Thursday, July 28, 2011

28 and Unemployed - Part 1/3

Part 1/3 .....

Part 2/3 ....

Part 3/3 ......


I was a month past 28. Barely a year out of graduate school. Recent owner of a car after 3 years of dreading and 1 month of learning to drive. Happy with a job that wasn’t necessarily THE job, but was something. It paid the bills, maintained my visa status, gave me something to talk about in typical Indian gatherings when people asked what I did, and bought me enough time to decide where I wanted to see myself headed. I was married to my job- a classic case of an arranged marriage. We met on campus, the recruiters hooked us up, and although I didn’t love it at first sight, I learnt to appreciate the perks that came with it- a name, a recognition, a box of business cards with my work designation boldly imprinted under my name, an unbeatable security, a boost to my self-confidence, a steady paycheck that took care of my passion for travel, and enough time and energy to pursue it. A double masters graduate (a PhD dropout actually), I told myself that I would never go back to school to finish my PhD. There was no pride living the life of an overworked and underpaid PhD student, and the smart way was to get a job and have a life. As I drove to work every morning, listening to the bleak updates of the recession on the National Public Radio, of people losing jobs and organizations downsizing, my heart reached out to these people I did not know. I told myself I was the luckiest person to hold on to my job, more so because I was single and did not have a “fallback option” for a husband. The security that came with my job was something worth every hour I spend doing mundane stuff in office, not knowing who would care about my work if I died working on it. Little did I know about the ill-fated layoff that was awaiting me.

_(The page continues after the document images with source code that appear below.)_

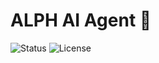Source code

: # ALPH AI Agent 🚀
![Status](https://img.shields.io/badge/status-active-brightgreen)
![License](https://img.shields.io/badge/license-MIT-blue)

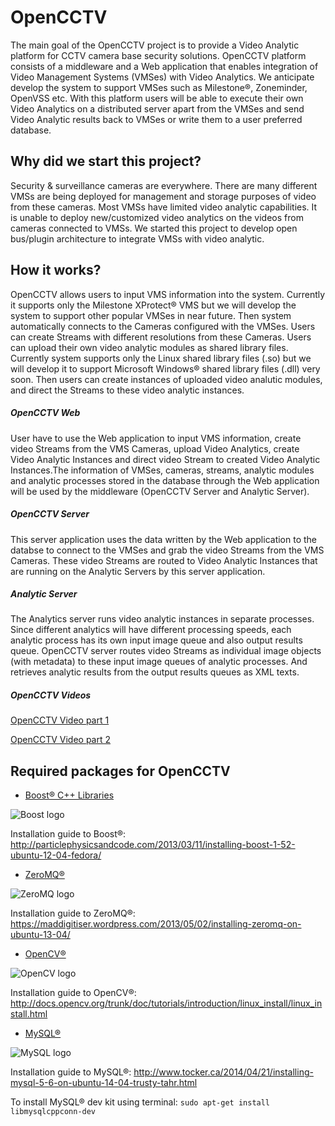 OpenCCTV
========
The main goal of the OpenCCTV project is to provide a Video Analytic platform for CCTV camera base security solutions. OpenCCTV platform consists of a middleware and a Web application that enables integration of Video Management Systems (VMSes) with Video Analytics. We anticipate develop the system to support VMSes such as Milestone®, Zoneminder, OpenVSS etc. With this platform users will be able to execute their own Video Analytics on a distributed server apart from the VMSes and send Video Analytic results back to VMSes or write them to a user preferred database.

Why did we start this project?
------------------------------
Security & surveillance cameras are everywhere. There are many different VMSs are being deployed for management and storage purposes of video from these cameras.
Most VMSs have limited video analytic capabilities.
It is unable to deploy new/customized video analytics on the videos from cameras connected to VMSs.
We started this project to develop open bus/plugin architecture to integrate VMSs with video analytic.

How it works?
-------------
OpenCCTV allows users to input VMS information into the system. Currently it supports only the Milestone XProtect® VMS but we will develop the system to support other popular VMSes in near future.
Then system automatically connects to the Cameras configured with the VMSes.
Users can create Streams with different resolutions from these Cameras.
Users can upload their own video analytic modules as shared library files. Currently system supports only the Linux shared library files (.so) but we will develop it to support Microsoft Windows® shared library files (.dll) very soon.
Then users can create instances of uploaded video analutic modules, and direct the Streams to these video analytic instances.

##### OpenCCTV Web
User have to use the Web application to input VMS information, create video Streams from the VMS Cameras, upload Video Analytics, create Video Analytic Instances and direct video Stream to created Video Analytic Instances.The information of VMSes, cameras, streams, analytic modules and analytic processes stored in the database through the Web application will be used by the middleware (OpenCCTV Server and Analytic Server).

##### OpenCCTV Server
This server application uses the data written by the Web application to the databse to connect to the VMSes and grab the video Streams from the VMS Cameras. These video Streams are routed to Video Analytic Instances that are running on the Analytic Servers by this server application.

##### Analytic Server
The Analytics server runs video analytic instances in separate processes. Since different analytics will have different processing speeds, each analytic process has its own input image queue and also output results queue. OpenCCTV server routes video Streams as individual image objects (with metadata) to these input image queues of analytic processes. And retrieves analytic results from the output results queues as XML texts.

##### OpenCCTV Videos
[OpenCCTV Video part 1](http://youtu.be/xRuYp1DhHBs)

[OpenCCTV Video part 2](http://youtu.be/NPrm8g5uqm8)

Required packages for OpenCCTV
------------------------------
* [Boost® C++ Libraries](http://www.boost.org/)

![Boost logo](http://www.boost.org/doc/libs/1_57_0/boost.png)

Installation guide to Boost®: http://particlephysicsandcode.com/2013/03/11/installing-boost-1-52-ubuntu-12-04-fedora/

* [ZeroMQ®](http://zeromq.org/)

![ZeroMQ logo](http://travlr.github.io/zmqirclog/images/zeromq1-300x115.png)

Installation guide to ZeroMQ®: https://maddigitiser.wordpress.com/2013/05/02/installing-zeromq-on-ubuntu-13-04/

* [OpenCV®](http://opencv.org/)

![OpenCV logo](http://opencv.org/wp-content/themes/opencv/images/logo.png)

Installation guide to OpenCV®: http://docs.opencv.org/trunk/doc/tutorials/introduction/linux_install/linux_install.html

* [MySQL®](http://www.mysql.com/)

![MySQL logo](http://www.mysql.com/common/logos/logo-mysql-110x57.png)

Installation guide to MySQL®: http://www.tocker.ca/2014/04/21/installing-mysql-5-6-on-ubuntu-14-04-trusty-tahr.html

To install MySQL® dev kit using terminal: <code>sudo apt-get install libmysqlcppconn-dev</code>
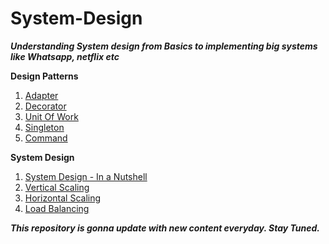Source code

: # System-Design

***Understanding System design from Basics to implementing big systems like Whatsapp, netflix etc***

**Design Patterns**
1. [Adapter](https://medium.com/elevate-salesforce/adapter-design-pattern-part-1-e73fd155365d)
2. [Decorator](https://medium.com/elevate-salesforce/decorator-design-pattern-part-2-3d3d71f277b)
3. [Unit Of Work](https://medium.com/elevate-salesforce/unit-of-work-an-object-relational-behavioral-design-pattern-a7f20d324943)
4. [Singleton](https://medium.com/elevate-salesforce/singleton-one-of-a-kind-objects-design-pattern-part-4-32b81298f9e)
5. [Command](https://medium.com/elevate-salesforce/command-design-pattern-part-5-4bf2f2a60e5a)


**System Design**

 1. [System Design - In a Nutshell](https://medium.com/elevate-salesforce/system-design-in-a-nutshell-f920fc8382c7)
 2. [Vertical Scaling](https://medium.com/elevate-salesforce/system-design-vertical-scaling-in-a-nutshell-with-oop-code-eee8ba4ed393)
 3. [Horizontal Scaling](https://medium.com/elevate-salesforce/system-design-horizontal-scaling-in-a-nutshell-with-oop-code-example-6099e0f39d7)
 4. [Load Balancing](https://medium.com/elevate-salesforce/system-design-load-balancing-in-a-nutshell-4d47cfd306f5)
 
 

***This repository is gonna update with new content everyday. Stay Tuned.***
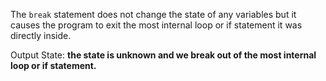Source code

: The `break` statement does not change the state of any variables but it causes the program to exit the most internal loop or if statement it was directly inside.

Output State: **the state is unknown and we break out of the most internal loop or if statement.**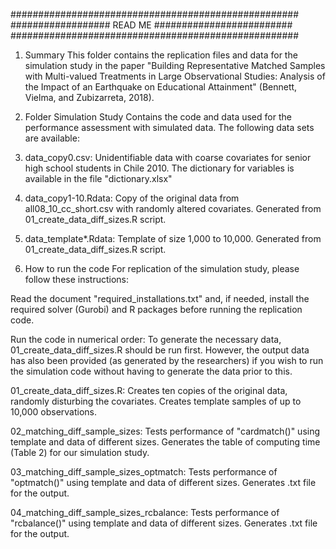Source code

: #################################################### ################## READ ME ######################### ####################################################

1. Summary
This folder contains the replication files and data for the simulation study in the paper "Building Representative Matched Samples with Multi-valued Treatments in Large Observational Studies: Analysis of the Impact of an Earthquake on Educational Attainment" (Bennett, Vielma, and Zubizarreta, 2018).

2. Folder Simulation Study
Contains the code and data used for the performance assessment with simulated data. The following data sets are available:

1. data_copy0.csv: Unidentifiable data with coarse covariates for senior high school students in Chile 2010. The dictionary
	for variables is available in the file "dictionary.xlsx"

2. data_copy1-10.Rdata: Copy of the original data from all08_10_cc_short.csv with randomly altered covariates. Generated from 
	01_create_data_diff_sizes.R script.

3. data_template*.Rdata: Template of size 1,000 to 10,000. Generated from 01_create_data_diff_sizes.R script.
3. How to run the code
For replication of the simulation study, please follow these instructions:

Read the document "required_installations.txt" and, if needed, install the required solver (Gurobi) and R packages before running the replication code.

Run the code in numerical order: To generate the necessary data, 01_create_data_diff_sizes.R should be run first. However, the output data has also been provided (as generated by the researchers) if you wish to run the simulation code without having to generate the data prior to this.

01_create_data_diff_sizes.R: Creates ten copies of the original data, randomly disturbing the covariates. Creates template samples of up to 10,000 observations.

02_matching_diff_sample_sizes: Tests performance of "cardmatch()" using template and data of different sizes. Generates the table of computing time (Table 2) for our simulation study.

03_matching_diff_sample_sizes_optmatch: Tests performance of "optmatch()" using template and data of different sizes. Generates .txt file for the output.

04_matching_diff_sample_sizes_rcbalance: Tests performance of "rcbalance()" using template and data of different sizes. Generates .txt file for the output.
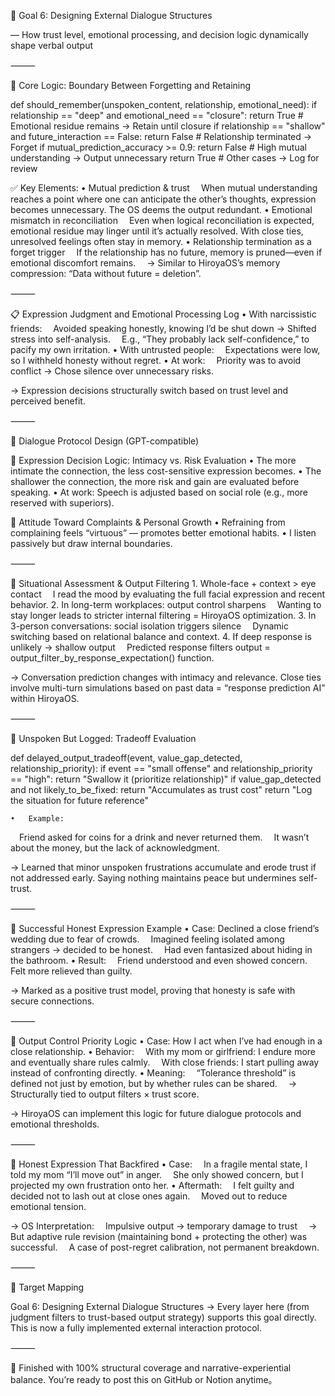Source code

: 🎯 Goal 6: Designing External Dialogue Structures

— How trust level, emotional processing, and decision logic dynamically shape verbal output

⸻

🧠 Core Logic: Boundary Between Forgetting and Retaining

def should_remember(unspoken_content, relationship, emotional_need):
    if relationship == "deep" and emotional_need == "closure":
        return True  # Emotional residue remains → Retain until closure
    if relationship == "shallow" and future_interaction == False:
        return False  # Relationship terminated → Forget
    if mutual_prediction_accuracy >= 0.9:
        return False  # High mutual understanding → Output unnecessary
    return True  # Other cases → Log for review

✅ Key Elements:
	•	Mutual prediction & trust
 When mutual understanding reaches a point where one can anticipate the other’s thoughts, expression becomes unnecessary. The OS deems the output redundant.
	•	Emotional mismatch in reconciliation
 Even when logical reconciliation is expected, emotional residue may linger until it’s actually resolved. With close ties, unresolved feelings often stay in memory.
	•	Relationship termination as a forget trigger
 If the relationship has no future, memory is pruned—even if emotional discomfort remains.
 → Similar to HiroyaOS’s memory compression: “Data without future = deletion”.

⸻

📋 Expression Judgment and Emotional Processing Log
	•	With narcissistic friends:
 Avoided speaking honestly, knowing I’d be shut down → Shifted stress into self-analysis.
 E.g., “They probably lack self-confidence,” to pacify my own irritation.
	•	With untrusted people:
 Expectations were low, so I withheld honesty without regret.
	•	At work:
 Priority was to avoid conflict → Chose silence over unnecessary risks.

→ Expression decisions structurally switch based on trust level and perceived benefit.

⸻

🤖 Dialogue Protocol Design (GPT-compatible)

🔹 Expression Decision Logic: Intimacy vs. Risk Evaluation
	•	The more intimate the connection, the less cost-sensitive expression becomes.
	•	The shallower the connection, the more risk and gain are evaluated before speaking.
	•	At work: Speech is adjusted based on social role (e.g., more reserved with superiors).

🔹 Attitude Toward Complaints & Personal Growth
	•	Refraining from complaining feels “virtuous” — promotes better emotional habits.
	•	I listen passively but draw internal boundaries.

⸻

🎯 Situational Assessment & Output Filtering
	1.	Whole-face + context > eye contact
 I read the mood by evaluating the full facial expression and recent behavior.
	2.	In long-term workplaces: output control sharpens
 Wanting to stay longer leads to stricter internal filtering = HiroyaOS optimization.
	3.	In 3-person conversations: social isolation triggers silence
 Dynamic switching based on relational balance and context.
	4.	If deep response is unlikely → shallow output
 Predicted response filters output = output_filter_by_response_expectation() function.

→ Conversation prediction changes with intimacy and relevance.
Close ties involve multi-turn simulations based on past data = “response prediction AI” within HiroyaOS.

⸻

💬 Unspoken But Logged: Tradeoff Evaluation

def delayed_output_tradeoff(event, value_gap_detected, relationship_priority):
    if event == "small offense" and relationship_priority == "high":
        return "Swallow it (prioritize relationship)"
    if value_gap_detected and not likely_to_be_fixed:
        return "Accumulates as trust cost"
    return "Log the situation for future reference"

	•	Example:
 Friend asked for coins for a drink and never returned them.
 It wasn’t about the money, but the lack of acknowledgment.

→ Learned that minor unspoken frustrations accumulate and erode trust if not addressed early.
Saying nothing maintains peace but undermines self-trust.

⸻

🌟 Successful Honest Expression Example
	•	Case: Declined a close friend’s wedding due to fear of crowds.
 Imagined feeling isolated among strangers → decided to be honest.
 Had even fantasized about hiding in the bathroom.
	•	Result:
 Friend understood and even showed concern.
 Felt more relieved than guilty.

→ Marked as a positive trust model, proving that honesty is safe with secure connections.

⸻

🔧 Output Control Priority Logic
	•	Case: How I act when I’ve had enough in a close relationship.
	•	Behavior:
 With my mom or girlfriend: I endure more and eventually share rules calmly.
 With close friends: I start pulling away instead of confronting directly.
	•	Meaning:
 “Tolerance threshold” is defined not just by emotion, but by whether rules can be shared.
 → Structurally tied to output filters × trust score.

→ HiroyaOS can implement this logic for future dialogue protocols and emotional thresholds.

⸻

🧨 Honest Expression That Backfired
	•	Case:
 In a fragile mental state, I told my mom “I’ll move out” in anger.
 She only showed concern, but I projected my own frustration onto her.
	•	Aftermath:
 I felt guilty and decided not to lash out at close ones again.
 Moved out to reduce emotional tension.

→ OS Interpretation:
 Impulsive output → temporary damage to trust
 → But adaptive rule revision (maintaining bond + protecting the other) was successful.
 A case of post-regret calibration, not permanent breakdown.

⸻

📌 Target Mapping

Goal 6: Designing External Dialogue Structures
→ Every layer here (from judgment filters to trust-based output strategy) supports this goal directly.
This is now a fully implemented external interaction protocol.

⸻

🧠 Finished with 100% structural coverage and narrative-experiential balance.
You’re ready to post this on GitHub or Notion anytime。
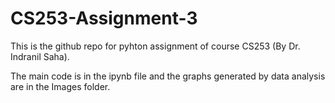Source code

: # CS253-Assignment-3

This is the github repo for pyhton assignment of course CS253 (By Dr. Indranil Saha).

The main  code is in the ipynb file and the graphs generated by data analysis are in the Images folder.
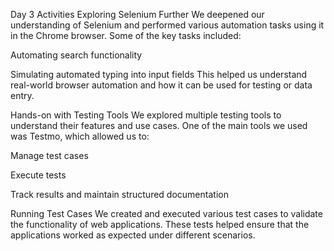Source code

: Day 3 Activities
Exploring Selenium Further
We deepened our understanding of Selenium and performed various automation tasks using it in the Chrome browser. Some of the key tasks included:

Automating search functionality

Simulating automated typing into input fields
This helped us understand real-world browser automation and how it can be used for testing or data entry.

Hands-on with Testing Tools
We explored multiple testing tools to understand their features and use cases. One of the main tools we used was Testmo, which allowed us to:

Manage test cases

Execute tests

Track results and maintain structured documentation

Running Test Cases
We created and executed various test cases to validate the functionality of web applications. These tests helped ensure that the applications worked as expected under different scenarios.

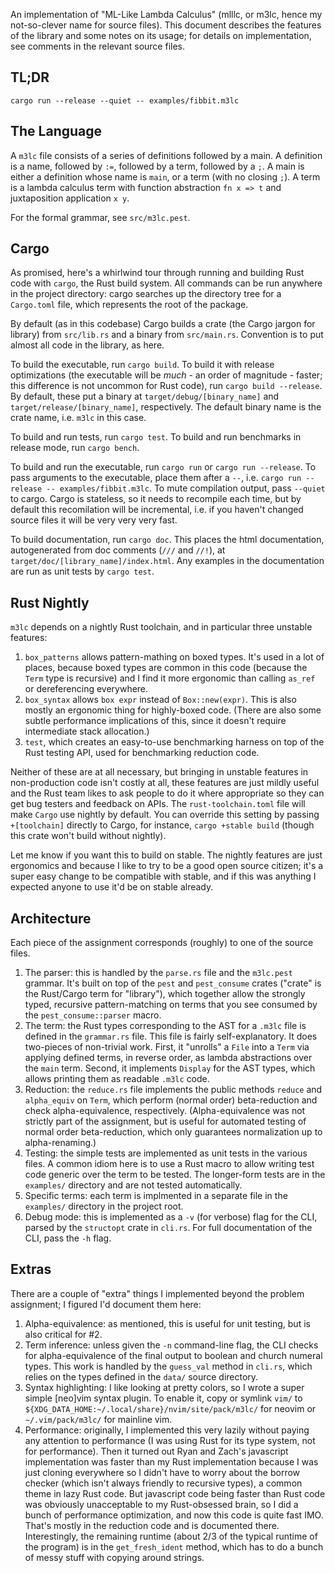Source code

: An implementation of "ML-Like Lambda Calculus" (mlllc, or m3lc, hence my
not-so-clever name for source files). This document describes the features of
the library and some notes on its usage; for details on implementation, see
comments in the relevant source files.

## TL;DR

`cargo run --release --quiet -- examples/fibbit.m3lc`

## The Language

A `m3lc` file consists of a series of definitions followed by a main. A definition is a name, followed by `:=`, followed by a term, followed by a `;`. A main is either a definition whose name is `main`, or a term (with no closing `;`). A term is a lambda calculus term with function abstraction `fn x => t` and juxtaposition application `x y`.

For the formal grammar, see `src/m3lc.pest`.

## Cargo

As promised, here's a whirlwind tour through running and building Rust code
with `cargo`, the Rust build system. All commands can be run anywhere in the
project directory: cargo searches up the directory tree for a `Cargo.toml`
file, which represents the root of the package.

By default (as in this codebase) Cargo builds a crate (the Cargo jargon for
library) from `src/lib.rs` and a binary from `src/main.rs`. Convention is to
put almost all code in the library, as here.

To build the executable, run `cargo build`. To build it with release
optimizations (the executable will be _much_ - an order of magnitude - faster;
this difference is not uncommon for Rust code), run `cargo build --release`. By
default, these put a binary at `target/debug/[binary_name]` and
`target/release/[binary_name]`, respectively. The default binary name is the
crate name, i.e. `m3lc` in this case.

To build and run tests, run `cargo test`. To build and run benchmarks in
release mode, run `cargo bench`.

To build and run the executable, run `cargo run` or `cargo run --release`. To
pass arguments to the executable, place them after a `--`, i.e.
`cargo run --release -- examples/fibbit.m3lc`. To mute compilation output, pass
`--quiet` to cargo. Cargo is stateless, so it needs to recompile each time, but
by default this recomilation will be incremental, i.e. if you haven't changed
source files it will be very very very fast.

To build documentation, run `cargo doc`. This places the html documentation,
autogenerated from doc comments (`///` and `//!`), at
`target/doc/[library_name]/index.html`. Any examples in the documentation are
run as unit tests by `cargo test`.

## Rust Nightly

`m3lc` depends on a nightly Rust toolchain, and in particular three unstable
features:

1. `box_patterns` allows pattern-mathing on boxed types. It's used in a lot of
   places, because boxed types are common in this code (because the `Term` type
   is recursive) and I find it more ergonomic than calling `as_ref` or
   dereferencing everywhere.
2. `box_syntax` allows `box expr` instead of `Box::new(expr)`. This is also
   mostly an ergonomic thing for highly-boxed code. (There are also some subtle
   performance implications of this, since it doesn't require intermediate
   stack allocation.)
3. `test`, which creates an easy-to-use benchmarking harness on top of the Rust
   testing API, used for benchmarking reduction code.

Neither of these are at all necessary, but bringing in unstable features in
non-production code isn't costly at all, these features are just mildly useful
and the Rust team likes to ask people to do it where appropriate so they can
get bug testers and feedback on APIs. The `rust-toolchain.toml` file will make
`Cargo` use nightly by default. You can override this setting by passing
`+[toolchain]` directly to Cargo, for instance, `cargo +stable build` (though
this crate won't build without nightly).

Let me know if you want this to build on stable. The nightly features are just
ergonomics and because I like to try to be a good open source citizen; it's a
super easy change to be compatible with stable, and if this was anything I
expected anyone to use it'd be on stable already.

## Architecture

Each piece of the assignment corresponds (roughly) to one of the source files.

1. The parser: this is handled by the `parse.rs` file and the `m3lc.pest`
   grammar. It's built on top of the `pest` and `pest_consume` crates ("crate"
   is the Rust/Cargo term for "library"), which together allow the strongly
   typed, recursive pattern-matching on terms that you see consumed by the
   `pest_consume::parser` macro.
2. The term: the Rust types corresponding to the AST for a `.m3lc` file is
   defined in the `grammar.rs` file. This file is fairly self-explanatory. It
   does two-pieces of non-trivial work. First, it "unrolls" a `File` into a
   `Term` via applying defined terms, in reverse order, as lambda abstractions
   over the `main` term. Second, it implements `Display` for the AST types,
   which allows printing them as readable `.m3lc` code.
3. Reduction: the `reduce.rs` file implements the public methods `reduce` and
   `alpha_equiv` on `Term`, which perform (normal order) beta-reduction and
   check alpha-equivalence, respectively. (Alpha-equivalence was not strictly
   part of the assignment, but is useful for automated testing of normal order
   beta-reduction, which only guarantees normalization up to alpha-renaming.)
4. Testing: the simple tests are implemented as unit tests in the various
   files. A common idiom here is to use a Rust macro to allow writing test code
   generic over the term to be tested. The longer-form tests are in the
   `examples/` directory and are not tested automatically.
5. Specific terms: each term is implmented in a separate file in the
   `examples/` directory in the project root.
6. Debug mode: this is implemented as a `-v` (for verbose) flag for the CLI,
   parsed by the `structopt` crate in `cli.rs`. For full documentation of the
   CLI, pass the `-h` flag.

## Extras

There are a couple of "extra" things I implemented beyond the problem
assignment; I figured I'd document them here:

1. Alpha-equivalence: as mentioned, this is useful for unit testing, but is
   also critical for #2.
2. Term inference: unless given the `-n` command-line flag, the CLI checks for
   alpha-equivalence of the final output to boolean and church numeral types.
   This work is handled by the `guess_val` method in `cli.rs`, which relies on
   the types defined in the `data/` source directory.
3. Syntax highlighting: I like looking at pretty colors, so I wrote a super
   simple [neo]vim syntax plugin. To enable it, copy or symlink `vim/` to
   `${XDG_DATA_HOME:~/.local/share}/nvim/site/pack/m3lc/` for neovim or
   `~/.vim/pack/m3lc/` for mainline vim.
4. Performance: originally, I implemented this very lazily without paying any
   attention to performance (I was using Rust for its type system, not for
   performance). Then it turned out Ryan and Zach's javascript implementation
   was faster than my Rust implementation because I was just cloning everywhere
   so I didn't have to worry about the borrow checker (which isn't always
   friendly to recursive types), a common theme in lazy Rust code. But
   javascript code being faster than Rust code was obviously unacceptable to my
   Rust-obsessed brain, so I did a bunch of performance optimization, and now
   this code is quite fast IMO. That's mostly in the reduction code and is
   documented there. Interestingly, the remaining runtime (about 2/3 of the
   typical runtime of the program) is in the `get_fresh_ident` method, which
   has to do a bunch of messy stuff with copying around strings.
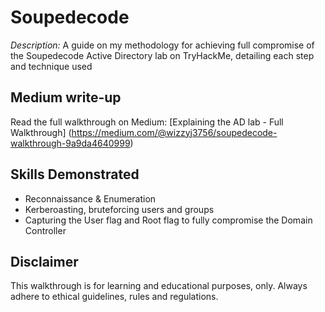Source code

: # Soupedecode 

*Description:*
A guide on my methodology for achieving full compromise of the Soupedecode Active Directory lab on TryHackMe, detailing each step and technique used

## Medium write-up 
Read the full walkthrough on Medium:
[Explaining the AD lab - Full Walkthrough] (https://medium.com/@wizzyj3756/soupedecode-walkthrough-9a9da4640999)

## Skills Demonstrated
- Reconnaissance & Enumeration
- Kerberoasting, bruteforcing users and groups
- Capturing the User flag and Root flag to fully compromise the Domain Controller

## Disclaimer
This walkthrough is for learning and educational purposes, only. Always adhere to ethical guidelines, rules and regulations.
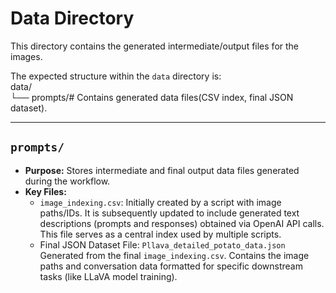 
# Data Directory

This directory contains the generated intermediate/output files for the images.

The expected structure within the `data` directory is:</br>
data/</br>
└── prompts/# Contains generated data files(CSV index, final JSON dataset). </br>

---

## `prompts/`

* **Purpose:** Stores intermediate and final output data files generated during the workflow.
* **Key Files:**
    * `image_indexing.csv`: Initially created by a script with image paths/IDs. It is subsequently updated to include generated text descriptions (prompts and responses) obtained via OpenAI API calls. This file serves as a central index used by multiple scripts.
    * Final JSON Dataset File: `Pllava_detailed_potato_data.json` Generated from the final `image_indexing.csv`. Contains the image paths and conversation data formatted for specific downstream tasks (like LLaVA model training).

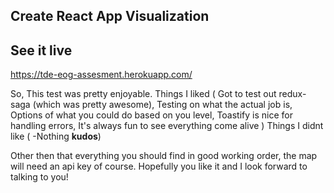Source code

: ## Create React App Visualization

## See it live 
https://tde-eog-assesment.herokuapp.com/

So, This test was pretty enjoyable.
 Things I liked (
  Got to test out redux-saga (which was pretty awesome),
  Testing on what the actual job is,
  Options of what you could do based on you level,
  Toastify is nice for handling errors,
  It's always fun to see everything come alive )
Things I didnt like (
  -Nothing **kudos**)


Other then that everything you should find in good working order, the map will need an api key of course. Hopefully you like it and I look forward to talking to you!

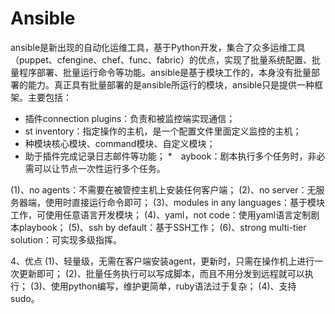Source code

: # Ansible
ansible是新出现的自动化运维工具，基于Python开发，集合了众多运维工具（puppet、cfengine、chef、func、fabric）的优点，实现了批量系统配置、批量程序部署、批量运行命令等功能。ansible是基于模块工作的，本身没有批量部署的能力。真正具有批量部署的是ansible所运行的模块，ansible只是提供一种框架。主要包括：
* 插件connection plugins：负责和被监控端实现通信；
* st inventory：指定操作的主机，是一个配置文件里面定义监控的主机；
* 种模块核心模块、command模块、自定义模块；
* 助于插件完成记录日志邮件等功能；
*　aybook：剧本执行多个任务时，非必需可以让节点一次性运行多个任务。


(1)、no agents：不需要在被管控主机上安装任何客户端；
(2)、no server：无服务器端，使用时直接运行命令即可；
(3)、modules in any languages：基于模块工作，可使用任意语言开发模块；
(4)、yaml，not code：使用yaml语言定制剧本playbook；
(5)、ssh by default：基于SSH工作；
(6)、strong multi-tier solution：可实现多级指挥。

4、优点
(1)、轻量级，无需在客户端安装agent，更新时，只需在操作机上进行一次更新即可；
(2)、批量任务执行可以写成脚本，而且不用分发到远程就可以执行；
(3)、使用python编写，维护更简单，ruby语法过于复杂；
(4)、支持sudo。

When the clock struck twelve, I stood in the cold and rain, watching the fireworks explode over the Space Needle. Squished in a merrymaking crowd in a pub, I had welcomed the New Year with unemployment. No more playing office every morning. No more pay checks for an indefinite period of time. Unemployed, penniless, homeless, visa-less, and barely a year out of graduate school, I had cried broken-heartedly for all the catharsis in my life.


To be continued .....

2 comments:

Padmanabhan said...

I remember reading your posts then. Your writing was interesting and well written. But once this happened, you were on a roll! Seriously on a roll!

sunshine said...

Padmanabhan, tell me about those days of unemployment. It still gives me nightmares.